### SUPPLIED DATA
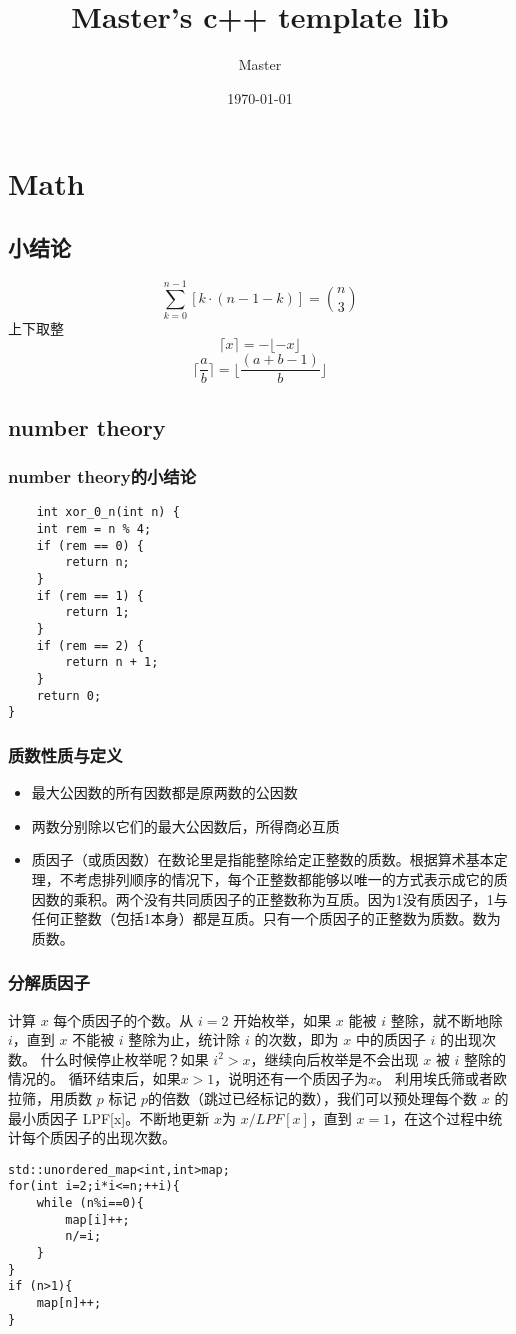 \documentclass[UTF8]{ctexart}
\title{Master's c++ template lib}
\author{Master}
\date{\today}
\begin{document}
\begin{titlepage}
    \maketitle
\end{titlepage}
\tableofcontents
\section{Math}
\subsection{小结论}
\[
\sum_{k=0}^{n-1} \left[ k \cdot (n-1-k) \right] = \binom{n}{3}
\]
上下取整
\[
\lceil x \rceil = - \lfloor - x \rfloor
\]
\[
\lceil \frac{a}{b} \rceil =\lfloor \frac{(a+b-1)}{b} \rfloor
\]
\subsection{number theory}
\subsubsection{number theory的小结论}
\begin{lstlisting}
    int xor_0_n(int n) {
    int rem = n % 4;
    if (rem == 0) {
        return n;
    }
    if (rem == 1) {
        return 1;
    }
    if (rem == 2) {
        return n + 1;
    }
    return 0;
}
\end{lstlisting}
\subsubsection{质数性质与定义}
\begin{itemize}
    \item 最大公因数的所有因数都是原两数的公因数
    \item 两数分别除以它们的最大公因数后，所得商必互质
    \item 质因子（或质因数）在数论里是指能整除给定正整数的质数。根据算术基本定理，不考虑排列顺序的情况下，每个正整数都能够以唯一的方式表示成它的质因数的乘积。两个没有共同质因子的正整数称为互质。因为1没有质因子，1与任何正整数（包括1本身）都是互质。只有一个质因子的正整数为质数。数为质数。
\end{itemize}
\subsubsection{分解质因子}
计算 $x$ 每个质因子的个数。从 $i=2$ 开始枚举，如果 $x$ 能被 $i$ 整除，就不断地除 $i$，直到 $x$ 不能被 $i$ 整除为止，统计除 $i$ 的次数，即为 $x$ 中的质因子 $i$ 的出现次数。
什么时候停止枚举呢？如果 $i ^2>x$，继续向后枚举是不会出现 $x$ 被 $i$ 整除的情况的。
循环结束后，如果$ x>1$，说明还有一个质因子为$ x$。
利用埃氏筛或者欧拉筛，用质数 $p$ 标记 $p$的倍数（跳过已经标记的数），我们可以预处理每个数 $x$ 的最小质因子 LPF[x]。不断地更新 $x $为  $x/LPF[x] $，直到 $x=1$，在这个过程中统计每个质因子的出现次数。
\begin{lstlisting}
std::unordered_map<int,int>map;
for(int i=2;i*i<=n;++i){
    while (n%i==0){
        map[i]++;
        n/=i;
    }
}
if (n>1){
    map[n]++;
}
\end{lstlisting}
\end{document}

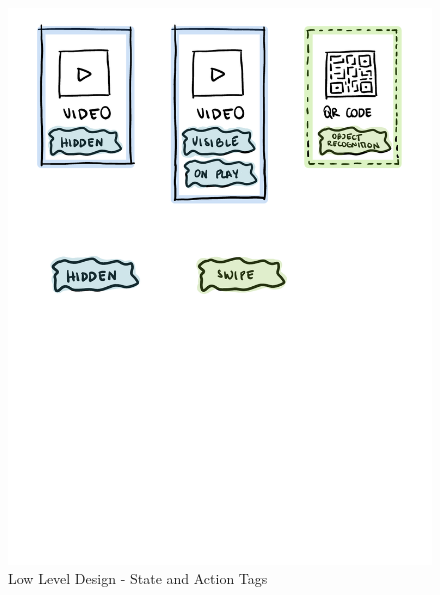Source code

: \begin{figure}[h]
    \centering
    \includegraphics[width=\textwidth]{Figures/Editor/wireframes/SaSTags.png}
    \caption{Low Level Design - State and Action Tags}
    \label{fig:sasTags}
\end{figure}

### EXERCISE
This exercise calls for the complete listing, returned exactly and without images.

### EXERCISE OUTPUT
 \documentclass[UTF8]{ctexart}
\title{Master's c++ template lib}
\author{Master}
\date{\today}
\begin{document}
\begin{titlepage}
    \maketitle
\end{titlepage}
\tableofcontents
\section{Math}
\subsection{小结论}
\[
\sum_{k=0}^{n-1} \left[ k \cdot (n-1-k) \right] = \binom{n}{3}
\]
上下取整
\[
\lceil x \rceil = - \lfloor - x \rfloor
\]
\[
\lceil \frac{a}{b} \rceil =\lfloor \frac{(a+b-1)}{b} \rfloor
\]
\subsection{number theory}
\subsubsection{number theory的小结论}
\begin{lstlisting}
    int xor_0_n(int n) {
    int rem = n % 4;
    if (rem == 0) {
        return n;
    }
    if (rem == 1) {
        return 1;
    }
    if (rem == 2) {
        return n + 1;
    }
    return 0;
}
\end{lstlisting}
\subsubsection{质数性质与定义}
\begin{itemize}
    \item 最大公因数的所有因数都是原两数的公因数
    \item 两数分别除以它们的最大公因数后，所得商必互质
    \item 质因子（或质因数）在数论里是指能整除给定正整数的质数。根据算术基本定理，不考虑排列顺序的情况下，每个正整数都能够以唯一的方式表示成它的质因数的乘积。两个没有共同质因子的正整数称为互质。因为1没有质因子，1与任何正整数（包括1本身）都是互质。只有一个质因子的正整数为质数。数为质数。
\end{itemize}
\subsubsection{分解质因子}
计算 $x$ 每个质因子的个数。从 $i=2$ 开始枚举，如果 $x$ 能被 $i$ 整除，就不断地除 $i$，直到 $x$ 不能被 $i$ 整除为止，统计除 $i$ 的次数，即为 $x$ 中的质因子 $i$ 的出现次数。
什么时候停止枚举呢？如果 $i ^2>x$，继续向后枚举是不会出现 $x$ 被 $i$ 整除的情况的。
循环结束后，如果$ x>1$，说明还有一个质因子为$ x$。
利用埃氏筛或者欧拉筛，用质数 $p$ 标记 $p$的倍数（跳过已经标记的数），我们可以预处理每个数 $x$ 的最小质因子 LPF[x]。不断地更新 $x $为  $x/LPF[x] $，直到 $x=1$，在这个过程中统计每个质因子的出现次数。
\begin{lstlisting}
std::unordered_map<int,int>map;
for(int i=2;i*i<=n;++i){
    while (n%i==0){
        map[i]++;
        n/=i;
    }
}
if (n>1){
    map[n]++;
}
\end{lstlisting}
\end{document}

Source code

: \begin{figure}[h]
    \centering
    \includegraphics[width=\textwidth]{Figures/Editor/wireframes/SaSTags.png}
    \caption{Low Level Design - State and Action Tags}
    \label{fig:sasTags}
\end{figure}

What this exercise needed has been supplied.